Markelle Fultz’s shot chart through his first four NBA games. (Cleaning the Glass)
Markelle Fultz’s shot chart through his first four NBA games. (Cleaning the Glass)

A 19-year-old point guard’s shot chart is not supposed to look like that. Hell, in 2017, a center’s shot chart isn’t supposed to look like that.

For the sake of comparison, here are the 750 most recent field goal attempts by Orlando Magic center Bismack Biyombo, a very large man who cannot hold the ball more than six feet from the basket without losing all motor control:

A shot chart covering Bismack Biyombo’s last 750 shot attempts. (Cleaning the Glass)
A shot chart covering Bismack Biyombo’s last 750 shot attempts. (Cleaning the Glass)

Biyombo posted an offensive box plus-minus (an estimate of how many more points per 100 possessions a player contributed than a league-average replacement would have) of -4.2 last season, according to Basketball-Reference.com; by that reckoning, no one in the NBA who played at least 1,700 minutes proved as much of a drain on his team’s offense. Yet even he flashes more range, and extends the defense further along the baseline and toward the top of the key, than a 6-foot-4 point guard who took five triples a game at Washington last season, hitting them at a healthy 41.3 percent clip.

It’s looking overwhelmingly likely that Fultz physically can’t shoot from any distance right now. He has famously altered his free throw form from this …

… to this:

… while he and Sixers coach Brett Brown send mixed signals about the extent of his preseason shoulder injury. I’m no doctor, but it seems like if Fultz can’t flex his shoulder enough to create a shooting pocket, or to raise his release point and follow-through above his head, then there’s something wrong.

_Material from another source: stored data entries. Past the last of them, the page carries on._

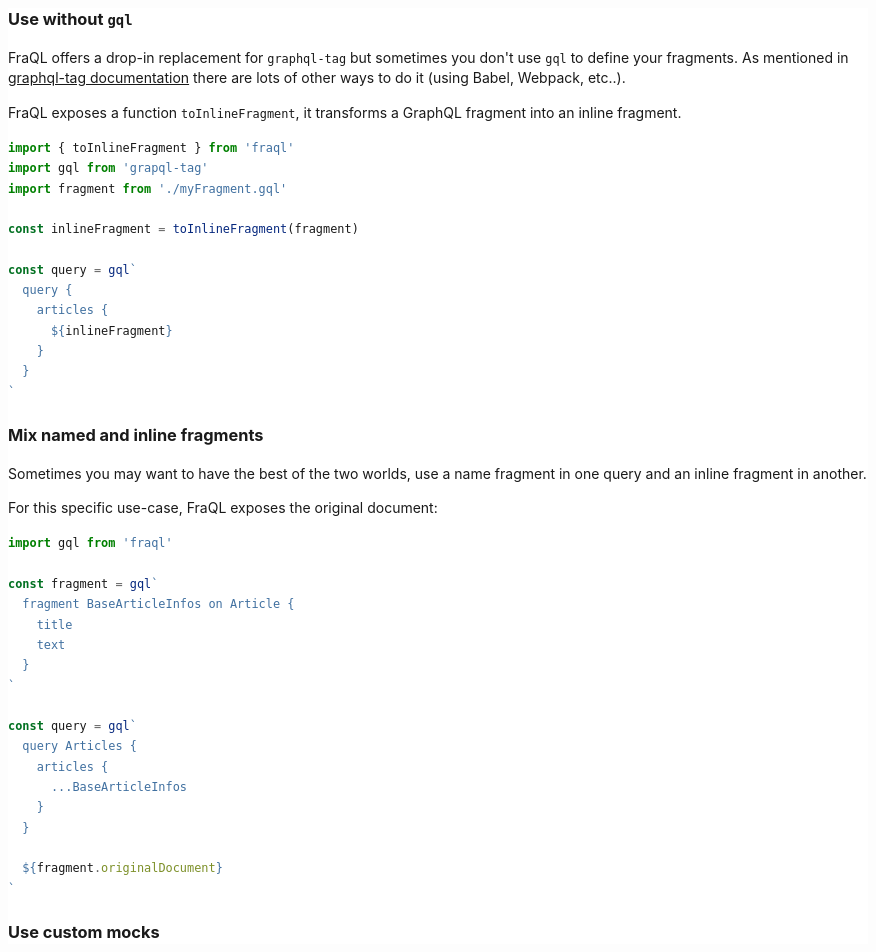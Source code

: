### Use without `gql`

FraQL offers a drop-in replacement for `graphql-tag` but sometimes you don't use `gql` to define your fragments. As mentioned in [graphql-tag documentation](https://github.com/apollographql/graphql-tag) there are lots of other ways to do it (using Babel, Webpack, etc..).

FraQL exposes a function `toInlineFragment`, it transforms a GraphQL fragment into an inline fragment.

```js
import { toInlineFragment } from 'fraql'
import gql from 'grapql-tag'
import fragment from './myFragment.gql'

const inlineFragment = toInlineFragment(fragment)

const query = gql`
  query {
    articles {
      ${inlineFragment}
    }
  }
`
```

### Mix named and inline fragments

Sometimes you may want to have the best of the two worlds, use a name fragment in one query and an inline fragment in another.

For this specific use-case, FraQL exposes the original document:

```js
import gql from 'fraql'

const fragment = gql`
  fragment BaseArticleInfos on Article {
    title
    text
  }
`

const query = gql`
  query Articles {
    articles {
      ...BaseArticleInfos
    }
  }

  ${fragment.originalDocument}
`
```

### Use custom mocks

If there’s some sort of lingering injury that’s hindering Fultz’s range of motion — one that renders him unable to hurt defenses, and could spur the development of bad habits and tendencies so early in his career — then it serves neither player nor team to send him out there. Fix the structural damage, rest him, and get him back to the player who can take and make pull-up threes with reckless abandon:

The other explanation: maybe it’s the yips, a psychological steamshovel entrenching Fultz deeper and deeper into a broken stroke. As CBS Sports’ Matt Moore noted, his form wasn’t great before. It’s plausible that he was working on his shot anyway, kept trying to make adjustments for comfort as he hurt his shoulder, and now is too far inside his own head to just go back to what worked before.

“It’s something I’ve been working on to get through this,” Fultz told reporters after the Sixers’ home opener last Friday.

Whether it’s a physical or a mental barricade, Fultz won’t be able to help Philadelphia until he’s fixed what ails him, because the issues affect so much more than his free-throw percentage.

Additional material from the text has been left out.